● PROBLEM TO SOLVE
Begin with the line containing "### Can I migrate" and copy each line exactly through the last line of the entries, inclusive.

● WORKING DATA

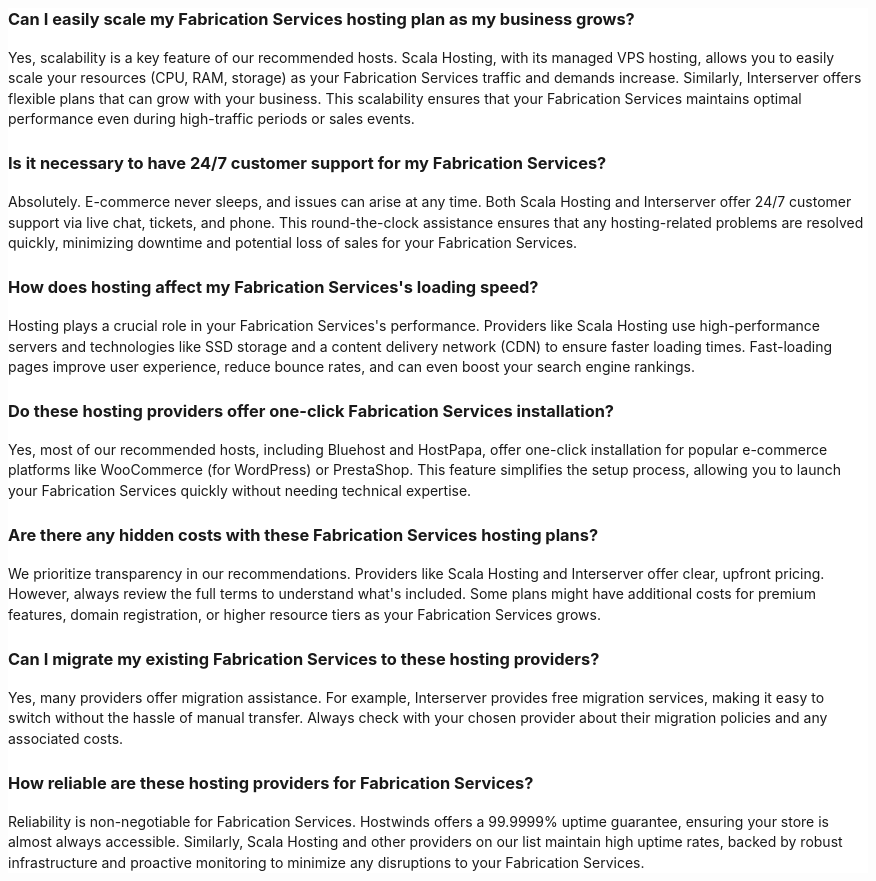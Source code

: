 ### Can I easily scale my Fabrication Services hosting plan as my business grows? 
Yes, scalability is a key feature of our recommended hosts. Scala Hosting, with its managed VPS hosting, allows you to easily scale your resources (CPU, RAM, storage) as your Fabrication Services traffic and demands increase. Similarly, Interserver offers flexible plans that can grow with your business. This scalability ensures that your Fabrication Services maintains optimal performance even during high-traffic periods or sales events.

### Is it necessary to have 24/7 customer support for my Fabrication Services? 
Absolutely. E-commerce never sleeps, and issues can arise at any time. Both Scala Hosting and Interserver offer 24/7 customer support via live chat, tickets, and phone. This round-the-clock assistance ensures that any hosting-related problems are resolved quickly, minimizing downtime and potential loss of sales for your Fabrication Services.

### How does hosting affect my Fabrication Services's loading speed? 
Hosting plays a crucial role in your Fabrication Services's performance. Providers like Scala Hosting use high-performance servers and technologies like SSD storage and a content delivery network (CDN) to ensure faster loading times. Fast-loading pages improve user experience, reduce bounce rates, and can even boost your search engine rankings.

### Do these hosting providers offer one-click Fabrication Services installation? 
Yes, most of our recommended hosts, including Bluehost and HostPapa, offer one-click installation for popular e-commerce platforms like WooCommerce (for WordPress) or PrestaShop. This feature simplifies the setup process, allowing you to launch your Fabrication Services quickly without needing technical expertise.

### Are there any hidden costs with these Fabrication Services hosting plans? 
We prioritize transparency in our recommendations. Providers like Scala Hosting and Interserver offer clear, upfront pricing. However, always review the full terms to understand what's included. Some plans might have additional costs for premium features, domain registration, or higher resource tiers as your Fabrication Services grows.

### Can I migrate my existing Fabrication Services to these hosting providers? 
Yes, many providers offer migration assistance. For example, Interserver provides free migration services, making it easy to switch without the hassle of manual transfer. Always check with your chosen provider about their migration policies and any associated costs.

### How reliable are these hosting providers for Fabrication Services? 
Reliability is non-negotiable for Fabrication Services. Hostwinds offers a 99.9999% uptime guarantee, ensuring your store is almost always accessible. Similarly, Scala Hosting and other providers on our list maintain high uptime rates, backed by robust infrastructure and proactive monitoring to minimize any disruptions to your Fabrication Services.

● SOLUTION TO THIS TASK
### Can I migrate my existing Fabrication Services to these hosting providers? 
Yes, many providers offer migration assistance. For example, Interserver provides free migration services, making it easy to switch without the hassle of manual transfer. Always check with your chosen provider about their migration policies and any associated costs.

### How reliable are these hosting providers for Fabrication Services? 
Reliability is non-negotiable for Fabrication Services. Hostwinds offers a 99.9999% uptime guarantee, ensuring your store is almost always accessible. Similarly, Scala Hosting and other providers on our list maintain high uptime rates, backed by robust infrastructure and proactive monitoring to minimize any disruptions to your Fabrication Services.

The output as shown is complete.